Gait Recognition from Highly Compressed Videos
Andrei Niculae, Andy Catruna, Adrian Cosma, Daniel Rosner, Emilian Radoi
TL;DR
This work tackles gait recognition from highly compressed surveillance videos by decoupling artifact mitigation from pose estimation. It introduces a two-stage pipeline: automatic generation of degraded training data using high-quality PsyMo videos with ground-truth poses from ViTPose, and a task-adapted artifact-correction module (FBCNN) trained with a frozen HRNet pose estimator to maximize pose accuracy through the loss $L_{AC} = \sum_V \sum_{i=1}^{N} |\hat{p}^*_i - p_i|$. The approach yields superior pose estimation on degraded footage (e.g., AP up to $0.956$) while preserving performance on high-quality data, and it improves downstream gait recognition accuracy compared with direct fine-tuning methods.

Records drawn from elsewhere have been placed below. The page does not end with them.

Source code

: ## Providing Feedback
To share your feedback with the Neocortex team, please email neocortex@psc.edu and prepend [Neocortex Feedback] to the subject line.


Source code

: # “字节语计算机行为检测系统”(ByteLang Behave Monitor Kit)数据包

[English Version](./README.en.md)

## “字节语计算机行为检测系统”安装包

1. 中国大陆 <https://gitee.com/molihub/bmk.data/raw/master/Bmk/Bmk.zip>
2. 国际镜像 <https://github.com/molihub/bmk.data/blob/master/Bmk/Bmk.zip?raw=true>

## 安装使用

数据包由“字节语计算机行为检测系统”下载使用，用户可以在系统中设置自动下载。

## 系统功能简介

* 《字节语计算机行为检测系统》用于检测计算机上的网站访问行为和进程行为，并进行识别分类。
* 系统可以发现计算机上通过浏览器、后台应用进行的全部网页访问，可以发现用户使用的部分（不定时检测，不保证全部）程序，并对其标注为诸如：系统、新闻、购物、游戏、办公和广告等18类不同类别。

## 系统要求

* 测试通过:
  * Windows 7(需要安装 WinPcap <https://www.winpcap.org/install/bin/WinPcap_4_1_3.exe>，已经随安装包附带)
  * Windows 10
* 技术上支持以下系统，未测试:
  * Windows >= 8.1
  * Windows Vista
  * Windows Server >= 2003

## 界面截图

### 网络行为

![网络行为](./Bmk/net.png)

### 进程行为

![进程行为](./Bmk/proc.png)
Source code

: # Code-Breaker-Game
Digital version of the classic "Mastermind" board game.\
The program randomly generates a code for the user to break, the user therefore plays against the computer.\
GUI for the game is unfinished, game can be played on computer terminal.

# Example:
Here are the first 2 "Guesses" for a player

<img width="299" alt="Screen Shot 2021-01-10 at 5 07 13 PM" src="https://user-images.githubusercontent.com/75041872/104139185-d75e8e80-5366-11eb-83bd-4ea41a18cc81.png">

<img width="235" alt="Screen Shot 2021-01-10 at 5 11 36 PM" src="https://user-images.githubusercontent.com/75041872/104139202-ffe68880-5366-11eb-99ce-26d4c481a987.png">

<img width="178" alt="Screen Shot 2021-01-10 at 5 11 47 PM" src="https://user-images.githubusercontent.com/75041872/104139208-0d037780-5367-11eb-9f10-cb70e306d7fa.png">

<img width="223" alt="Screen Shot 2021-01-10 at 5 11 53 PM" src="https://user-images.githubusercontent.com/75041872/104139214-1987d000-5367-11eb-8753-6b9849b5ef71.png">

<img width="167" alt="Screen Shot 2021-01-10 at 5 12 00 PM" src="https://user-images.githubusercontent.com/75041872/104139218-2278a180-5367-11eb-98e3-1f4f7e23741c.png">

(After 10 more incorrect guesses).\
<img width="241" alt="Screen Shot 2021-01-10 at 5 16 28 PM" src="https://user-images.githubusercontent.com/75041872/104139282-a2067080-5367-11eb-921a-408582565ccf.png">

The results demonstrate that artifact correction guided by a downstream task can reliably improve gait analysis in real-world, low-quality surveillance settings, with potential applicability to broader in-the-wild datasets like DenseGait.
Abstract
Surveillance footage represents a valuable resource and opportunities for conducting gait analysis. However, the typical low quality and high noise levels in such footage can severely impact the accuracy of pose estimation algorithms, which are foundational for reliable gait analysis. Existing literature suggests a direct correlation between the efficacy of pose estimation and the subsequent gait analysis results. A common mitigation strategy involves fine-tuning pose estimation models on noisy data to improve robustness. However, this approach may degrade the downstream model's performance on the original high-quality data, leading to a trade-off that is undesirable in practice. We propose a processing pipeline that incorporates a task-targeted artifact correction model specifically designed to pre-process and enhance surveillance footage before pose estimation. Our artifact correction model is optimized to work alongside a state-of-the-art pose estimation network, HRNet, without requiring repeated fine-tuning of the pose estimation model. Furthermore, we propose a simple and robust method for obtaining low quality videos that are annotated with poses in an automatic manner with the purpose of training the artifact correction model. We systematically evaluate the performance of our artifact correction model against a range of noisy surveillance data and demonstrate that our approach not only achieves improved pose estimation on low-quality surveillance footage, but also preserves the integrity of the pose estimation on high resolution footage. Our experiments show a clear enhancement in gait analysis performance, supporting the viability of the proposed method as a superior alternative to direct fine-tuning strategies. Our contributions pave the way for more reliable gait analysis using surveillance data in real-world applications, regardless of data quality.